In order to instill resilience in the community following an earthquake, FEMA developed the Quakesmart Community Resilience Program for organizational leaders to complete a step-by-step process so that they may protect assets, sustain the ability to provide goods and services, preserve competitive advantage, and provide the ability to fulfill standing obligations to the community.


The program focuses on STAFF, SPACE, SYSTEMS, STRUCTURE, AND SERVICE.


STAFF includes planning and preparedness activities for staff members.


SPACE includes the contents of a workspace.


SYSTEMS includes utility systems and nonstructural architectural elements.


STRUCTURE includes architectural and structural elements of buildings.


SERVICE includes opportunities for an organization to engage and serve the community following an event.

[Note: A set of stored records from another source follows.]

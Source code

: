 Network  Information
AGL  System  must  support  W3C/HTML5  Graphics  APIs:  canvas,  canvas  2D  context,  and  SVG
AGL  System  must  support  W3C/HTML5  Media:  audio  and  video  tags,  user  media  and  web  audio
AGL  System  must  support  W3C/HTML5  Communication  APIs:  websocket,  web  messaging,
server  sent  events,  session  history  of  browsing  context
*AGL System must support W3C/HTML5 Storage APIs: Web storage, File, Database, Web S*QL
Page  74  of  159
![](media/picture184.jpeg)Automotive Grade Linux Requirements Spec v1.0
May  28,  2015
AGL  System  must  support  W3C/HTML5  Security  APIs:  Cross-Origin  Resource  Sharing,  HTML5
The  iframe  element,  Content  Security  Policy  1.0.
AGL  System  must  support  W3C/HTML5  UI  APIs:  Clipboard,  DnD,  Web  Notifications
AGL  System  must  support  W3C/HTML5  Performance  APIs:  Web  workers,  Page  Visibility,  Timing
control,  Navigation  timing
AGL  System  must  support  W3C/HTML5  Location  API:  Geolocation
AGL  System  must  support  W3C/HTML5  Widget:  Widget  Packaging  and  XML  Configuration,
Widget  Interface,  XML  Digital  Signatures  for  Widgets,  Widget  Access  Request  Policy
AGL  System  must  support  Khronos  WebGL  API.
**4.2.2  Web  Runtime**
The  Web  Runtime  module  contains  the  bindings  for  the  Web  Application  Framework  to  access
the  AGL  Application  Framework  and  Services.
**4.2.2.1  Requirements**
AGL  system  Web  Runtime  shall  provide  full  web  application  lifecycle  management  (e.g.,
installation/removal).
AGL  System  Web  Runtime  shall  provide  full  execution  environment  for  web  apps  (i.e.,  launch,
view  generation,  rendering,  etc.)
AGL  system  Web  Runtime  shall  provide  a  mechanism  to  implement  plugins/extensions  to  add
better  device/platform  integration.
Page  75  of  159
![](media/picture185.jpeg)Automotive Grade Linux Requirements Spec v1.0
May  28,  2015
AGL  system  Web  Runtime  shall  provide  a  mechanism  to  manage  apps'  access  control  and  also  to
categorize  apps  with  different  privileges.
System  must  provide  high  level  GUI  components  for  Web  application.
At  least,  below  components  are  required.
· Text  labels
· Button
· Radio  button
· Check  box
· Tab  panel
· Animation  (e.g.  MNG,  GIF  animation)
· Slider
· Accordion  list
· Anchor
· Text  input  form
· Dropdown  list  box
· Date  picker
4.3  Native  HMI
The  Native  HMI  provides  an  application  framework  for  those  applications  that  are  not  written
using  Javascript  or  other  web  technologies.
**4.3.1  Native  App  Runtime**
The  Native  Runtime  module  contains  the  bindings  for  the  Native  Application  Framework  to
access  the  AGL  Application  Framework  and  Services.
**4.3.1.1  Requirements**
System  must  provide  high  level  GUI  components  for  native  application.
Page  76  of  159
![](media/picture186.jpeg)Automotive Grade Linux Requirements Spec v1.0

The program outlines four steps to ensure the five tiers above can be achieved. The steps are as follows: identify your risk, develop a plan, take action, and be recognized and inspire others. These simple steps, along with FEMA’s Business Continuity Plan and the Disaster Resistant Business (DRB) Toolkit, can provide a successful start to recovery.


Afraid to Go Home, Send Children to School

As earthquakes remain a daily threat, it is impossible to begin recovery efforts. School and government officials, as well as citizens and private business owners, have had a difficult time determining which buildings are potentially safe to resume activities. With each new earthquake/aftershock, buildings need to be reassessed, thereby delaying a return to normalcy.


Further, the ongoing threat has impacted families across the southern region. At least 10,000 displaced individuals are living outside, many in tents. They fear the next earthquake or aftershock may cause the collapse of their home - so sleeping outside is viewed as a safer alternative. These ‘tent cities’ as they are being called - come in a wide variety of shapes, sizes and support. Some are organized by local governments, others are staffed by members of the National Guard/military and others are community or neighborhood-based efforts.


Assets of the U.S. Army reserve from Fort Buchanan, Puerto Rico have been activated to support relief and recovery efforts on the island. Around 150 soldiers have been deployed to provide laundry and shower services for civilians at five locations along the southern coast, where earthquakes have been clustered. The locations include Ponce, Peñuelas, Yauco, Guanica, and Guayanilla, which are each capable of holding 1,000 to 1,500 people. Each facility has laundry systems capable of washing 400 pounds of laundry per cycle, as well as two shower systems capable of accommodating 500 people per day to ensure proper hygiene and prevent disease-spread.